Dataset entries
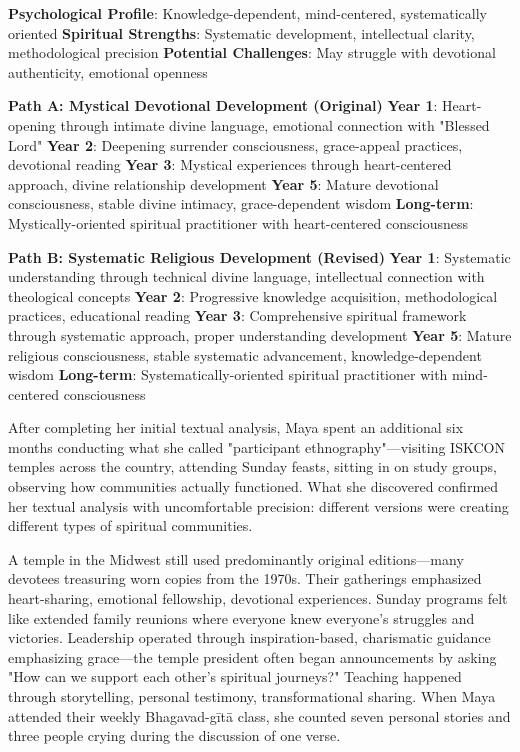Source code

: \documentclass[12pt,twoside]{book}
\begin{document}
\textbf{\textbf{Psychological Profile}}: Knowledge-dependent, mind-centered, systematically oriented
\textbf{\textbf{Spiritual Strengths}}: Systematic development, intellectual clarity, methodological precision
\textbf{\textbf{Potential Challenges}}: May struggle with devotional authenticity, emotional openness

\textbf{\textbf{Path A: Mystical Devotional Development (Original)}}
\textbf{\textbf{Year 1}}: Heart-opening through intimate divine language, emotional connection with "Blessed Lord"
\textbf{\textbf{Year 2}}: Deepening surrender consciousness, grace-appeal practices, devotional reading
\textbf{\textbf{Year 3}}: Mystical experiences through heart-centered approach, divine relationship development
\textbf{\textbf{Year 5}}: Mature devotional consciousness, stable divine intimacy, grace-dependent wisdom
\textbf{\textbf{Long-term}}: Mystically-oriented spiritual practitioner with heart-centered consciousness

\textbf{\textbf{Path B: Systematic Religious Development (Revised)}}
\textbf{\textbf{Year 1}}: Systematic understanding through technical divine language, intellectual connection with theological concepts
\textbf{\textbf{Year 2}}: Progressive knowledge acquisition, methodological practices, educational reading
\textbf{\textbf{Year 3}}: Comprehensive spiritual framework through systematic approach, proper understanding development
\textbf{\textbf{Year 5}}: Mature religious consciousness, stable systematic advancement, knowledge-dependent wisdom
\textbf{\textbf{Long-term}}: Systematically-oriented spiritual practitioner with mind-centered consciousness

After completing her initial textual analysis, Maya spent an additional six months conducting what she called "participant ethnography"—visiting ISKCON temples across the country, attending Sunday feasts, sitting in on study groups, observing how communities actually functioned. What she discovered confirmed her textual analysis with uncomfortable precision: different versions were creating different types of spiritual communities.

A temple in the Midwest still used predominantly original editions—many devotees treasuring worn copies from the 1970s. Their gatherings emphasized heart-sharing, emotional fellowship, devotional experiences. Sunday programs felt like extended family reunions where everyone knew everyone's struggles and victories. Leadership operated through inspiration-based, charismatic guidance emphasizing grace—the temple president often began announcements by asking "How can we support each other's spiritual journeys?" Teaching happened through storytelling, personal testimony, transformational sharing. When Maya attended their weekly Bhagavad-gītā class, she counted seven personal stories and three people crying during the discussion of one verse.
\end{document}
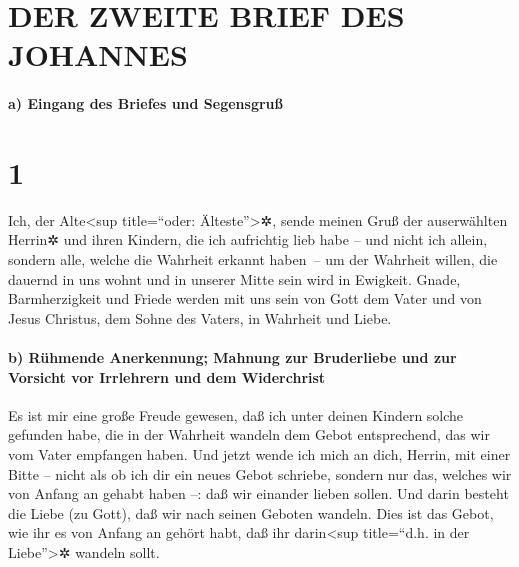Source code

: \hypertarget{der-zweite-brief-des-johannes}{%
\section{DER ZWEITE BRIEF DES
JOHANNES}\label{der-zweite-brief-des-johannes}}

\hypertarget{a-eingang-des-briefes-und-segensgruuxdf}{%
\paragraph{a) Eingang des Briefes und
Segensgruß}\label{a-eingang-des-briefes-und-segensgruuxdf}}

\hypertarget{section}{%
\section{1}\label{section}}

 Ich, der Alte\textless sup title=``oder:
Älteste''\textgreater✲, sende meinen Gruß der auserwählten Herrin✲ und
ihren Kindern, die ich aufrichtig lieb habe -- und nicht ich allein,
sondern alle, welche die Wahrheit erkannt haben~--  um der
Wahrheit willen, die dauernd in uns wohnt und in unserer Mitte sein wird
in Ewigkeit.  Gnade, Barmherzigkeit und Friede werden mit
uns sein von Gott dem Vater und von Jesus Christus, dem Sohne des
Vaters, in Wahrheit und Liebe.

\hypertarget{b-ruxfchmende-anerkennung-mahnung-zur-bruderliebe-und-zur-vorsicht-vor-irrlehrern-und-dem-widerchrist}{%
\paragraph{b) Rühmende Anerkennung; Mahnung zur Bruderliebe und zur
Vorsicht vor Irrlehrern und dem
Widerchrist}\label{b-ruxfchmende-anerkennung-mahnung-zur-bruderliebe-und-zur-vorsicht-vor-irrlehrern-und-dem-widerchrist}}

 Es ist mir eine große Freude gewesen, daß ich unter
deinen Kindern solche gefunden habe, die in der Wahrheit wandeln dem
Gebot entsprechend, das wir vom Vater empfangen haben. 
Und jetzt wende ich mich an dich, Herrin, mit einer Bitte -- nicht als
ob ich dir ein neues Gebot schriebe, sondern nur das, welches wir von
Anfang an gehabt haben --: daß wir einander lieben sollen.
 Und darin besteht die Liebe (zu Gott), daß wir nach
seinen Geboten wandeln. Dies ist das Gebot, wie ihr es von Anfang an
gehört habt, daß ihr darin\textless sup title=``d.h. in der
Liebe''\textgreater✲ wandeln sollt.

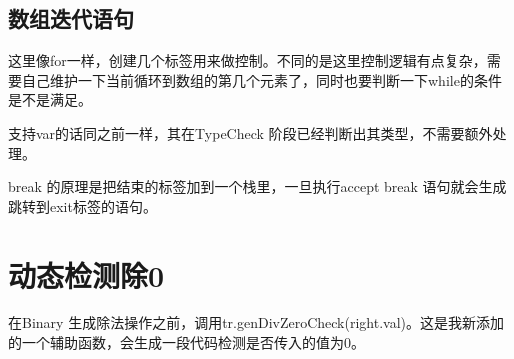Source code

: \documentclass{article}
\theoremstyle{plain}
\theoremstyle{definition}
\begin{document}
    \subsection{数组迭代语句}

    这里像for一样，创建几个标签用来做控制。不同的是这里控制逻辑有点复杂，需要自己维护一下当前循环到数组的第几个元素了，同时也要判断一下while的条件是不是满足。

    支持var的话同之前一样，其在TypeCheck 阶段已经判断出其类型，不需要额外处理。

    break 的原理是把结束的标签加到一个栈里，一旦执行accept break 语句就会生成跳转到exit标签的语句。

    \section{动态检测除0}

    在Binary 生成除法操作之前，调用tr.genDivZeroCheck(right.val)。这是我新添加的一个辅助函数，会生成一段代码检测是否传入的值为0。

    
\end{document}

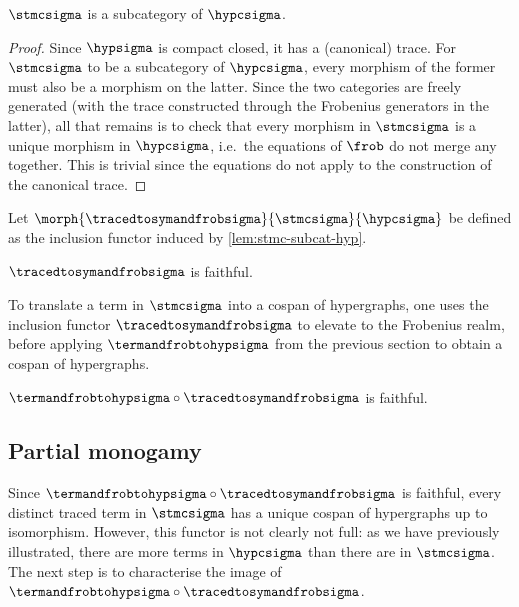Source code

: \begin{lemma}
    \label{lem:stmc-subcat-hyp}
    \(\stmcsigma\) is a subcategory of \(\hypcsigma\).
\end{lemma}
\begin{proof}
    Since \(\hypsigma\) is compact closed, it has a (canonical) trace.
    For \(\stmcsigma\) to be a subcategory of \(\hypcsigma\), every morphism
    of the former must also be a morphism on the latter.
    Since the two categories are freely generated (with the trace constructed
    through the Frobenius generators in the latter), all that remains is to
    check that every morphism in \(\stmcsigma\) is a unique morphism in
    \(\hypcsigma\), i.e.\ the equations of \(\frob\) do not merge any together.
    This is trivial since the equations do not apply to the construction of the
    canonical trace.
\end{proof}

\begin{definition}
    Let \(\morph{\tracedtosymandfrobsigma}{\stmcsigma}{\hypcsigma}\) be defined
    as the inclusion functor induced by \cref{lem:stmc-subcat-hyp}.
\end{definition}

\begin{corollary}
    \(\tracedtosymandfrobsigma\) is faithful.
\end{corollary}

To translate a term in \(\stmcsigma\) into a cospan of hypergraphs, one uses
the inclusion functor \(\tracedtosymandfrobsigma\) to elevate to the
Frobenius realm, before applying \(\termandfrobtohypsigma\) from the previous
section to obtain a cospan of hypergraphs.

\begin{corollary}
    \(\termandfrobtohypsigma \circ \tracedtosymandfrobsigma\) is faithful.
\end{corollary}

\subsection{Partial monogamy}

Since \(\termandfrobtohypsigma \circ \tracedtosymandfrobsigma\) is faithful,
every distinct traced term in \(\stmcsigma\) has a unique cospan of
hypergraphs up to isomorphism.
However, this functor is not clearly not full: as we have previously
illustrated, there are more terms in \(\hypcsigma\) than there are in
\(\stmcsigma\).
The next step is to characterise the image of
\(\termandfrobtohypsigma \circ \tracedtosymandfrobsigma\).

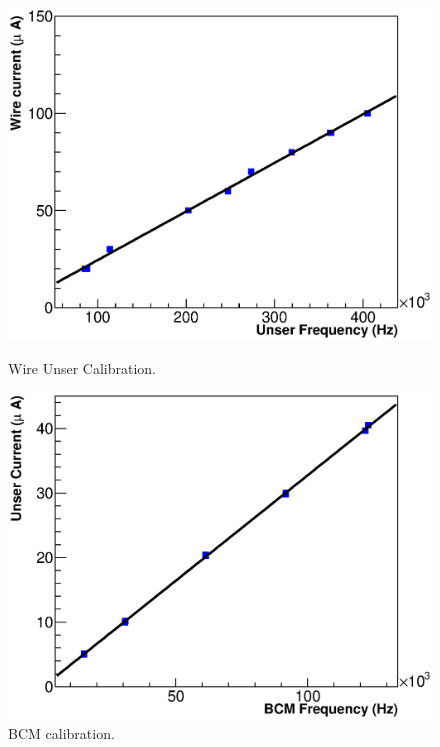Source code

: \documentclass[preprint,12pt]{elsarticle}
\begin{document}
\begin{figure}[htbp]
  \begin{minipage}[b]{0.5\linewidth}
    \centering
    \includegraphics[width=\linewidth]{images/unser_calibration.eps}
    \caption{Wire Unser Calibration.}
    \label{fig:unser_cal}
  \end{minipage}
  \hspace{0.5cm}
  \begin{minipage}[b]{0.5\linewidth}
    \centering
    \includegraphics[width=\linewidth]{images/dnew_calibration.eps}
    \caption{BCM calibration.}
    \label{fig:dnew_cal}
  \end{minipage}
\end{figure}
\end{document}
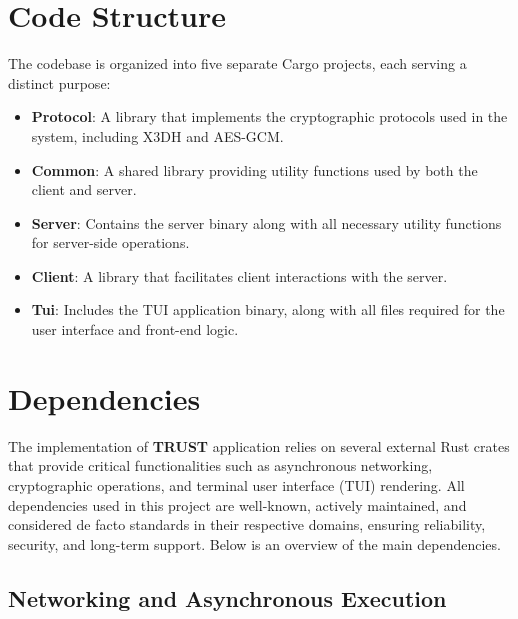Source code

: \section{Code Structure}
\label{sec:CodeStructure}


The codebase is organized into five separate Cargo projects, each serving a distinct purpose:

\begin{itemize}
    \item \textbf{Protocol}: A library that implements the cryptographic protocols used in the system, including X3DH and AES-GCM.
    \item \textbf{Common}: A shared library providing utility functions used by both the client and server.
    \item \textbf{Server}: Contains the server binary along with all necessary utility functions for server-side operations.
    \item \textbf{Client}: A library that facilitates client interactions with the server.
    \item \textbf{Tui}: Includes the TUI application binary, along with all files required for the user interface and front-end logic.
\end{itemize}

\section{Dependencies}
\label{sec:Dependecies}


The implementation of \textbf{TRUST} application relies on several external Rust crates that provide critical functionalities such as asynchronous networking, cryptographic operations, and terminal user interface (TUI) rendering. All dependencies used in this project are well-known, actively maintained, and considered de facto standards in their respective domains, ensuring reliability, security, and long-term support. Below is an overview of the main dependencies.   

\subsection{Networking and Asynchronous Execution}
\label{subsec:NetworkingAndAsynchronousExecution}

**WHAT YOU SHOULD DO**
Omit the pictures. Print, word for word, the lines from the beginning of the entries above through the line that holds "with heart-centered consciousness".

**ANSWER SPACE**
Source code

: \documentclass[12pt,twoside]{book}
\begin{document}
\textbf{\textbf{Psychological Profile}}: Knowledge-dependent, mind-centered, systematically oriented
\textbf{\textbf{Spiritual Strengths}}: Systematic development, intellectual clarity, methodological precision
\textbf{\textbf{Potential Challenges}}: May struggle with devotional authenticity, emotional openness

\textbf{\textbf{Path A: Mystical Devotional Development (Original)}}
\textbf{\textbf{Year 1}}: Heart-opening through intimate divine language, emotional connection with "Blessed Lord"
\textbf{\textbf{Year 2}}: Deepening surrender consciousness, grace-appeal practices, devotional reading
\textbf{\textbf{Year 3}}: Mystical experiences through heart-centered approach, divine relationship development
\textbf{\textbf{Year 5}}: Mature devotional consciousness, stable divine intimacy, grace-dependent wisdom
\textbf{\textbf{Long-term}}: Mystically-oriented spiritual practitioner with heart-centered consciousness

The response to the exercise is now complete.